Use lua_pushcfunction
Examples are included in PiL
Here is an example that follows the form of the currently accepted answer.
#include <lua.h>
#include <lualib.h>
#include <lauxlib.h>
#include <stdio.h>
/* this is the C function you want to return */
static void
cfunction(const char *s)
{
puts(s);
}
/* this is the proxy function that acts like cfunction */
static int
proxy(lua_State *L)
{
cfunction(luaL_checkstring(L, 1));
return 0;
}
/* this global function returns "cfunction" to Lua. */
static int
getproxy(lua_State *L)
{
lua_pushcfunction(L, &proxy);
return 1;
}
int
main(int argc, char **argv)
{
lua_State *L;
L = luaL_newstate();
/* set the global function that returns the proxy */
lua_pushcfunction(L, getproxy);
lua_setglobal(L, "getproxy");
/* see if it works */
luaL_dostring(L, "p = getproxy() p('Hello, world!')");
lua_close(L);
return 0;
}
You could return a userdata with a metatable that proxies your C function through the __call metamethod.

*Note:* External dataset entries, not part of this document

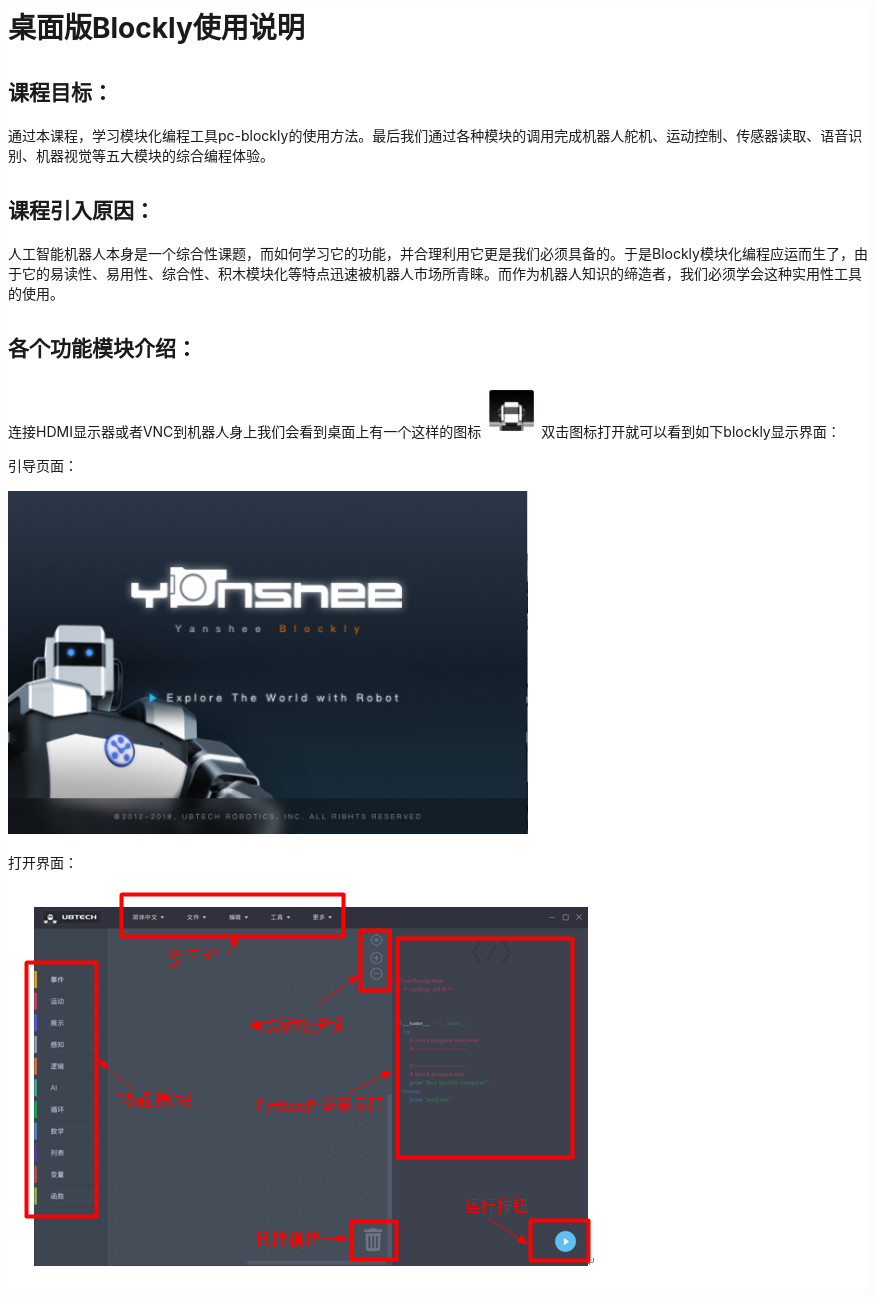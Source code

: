 # 桌面版Blockly使用说明
## 课程目标：

通过本课程，学习模块化编程工具pc-blockly的使用方法。最后我们通过各种模块的调用完成机器人舵机、运动控制、传感器读取、语音识别、机器视觉等五大模块的综合编程体验。

## 课程引入原因：

人工智能机器人本身是一个综合性课题，而如何学习它的功能，并合理利用它更是我们必须具备的。于是Blockly模块化编程应运而生了，由于它的易读性、易用性、综合性、积木模块化等特点迅速被机器人市场所青睐。而作为机器人知识的缔造者，我们必须学会这种实用性工具的使用。

## 各个功能模块介绍：

连接HDMI显示器或者VNC到机器人身上我们会看到桌面上有一个这样的图标![](../../assets/images/course-zh/course1-1/image001.png)双击图标打开就可以看到如下blockly显示界面：

引导页面：

![](../../assets/images/course-zh/course1-1/image002.png)

打开界面：       

![](../../assets/images/course-zh/course1-1/image003.png)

That way the userdata could be called like a function. Below is a full program example.
#include <lua.h>
#include <lualib.h>
#include <lauxlib.h>
#include <stdio.h>
/* this is the C function you want to return */
static void
cfunction(const char *s)
{
puts(s);
}
/* this is the proxy function that will be used as the __call metamethod */
static int
proxy(lua_State *L)
{
luaL_checkudata(L, 1, "proxy");
cfunction(luaL_checkstring(L, 2));
return 0;
}
/* this global function returns the C function with a userdata proxy */
static int
getproxy(lua_State *L)
{
lua_newuserdata(L, sizeof (int));
luaL_getmetatable(L, "proxy");
lua_setmetatable(L, -2);
return 1;
}
int
main(int argc, char **argv)
{
lua_State *L;
L = luaL_newstate();
/* create the proxy metatable */
luaL_newmetatable(L, "proxy");
lua_pushcfunction(L, proxy);
lua_setfield(L, -2, "__call");
/* set the global function that returns the proxy */
lua_pushcfunction(L, getproxy);
lua_setglobal(L, "getproxy");
/* see if it works */
luaL_dostring(L, "p = getproxy() p('Hello, world!')");
lua_close(L);
return 0;
}
In retrospect, I completely over-thought what you are asking. All you really need to do is to create a function of type lua_CFunction that pulls the parameters from the Lua stack and passes them on to the target C function. The code above answers your question literally, but it is probably overkill for what you really need to accomplish.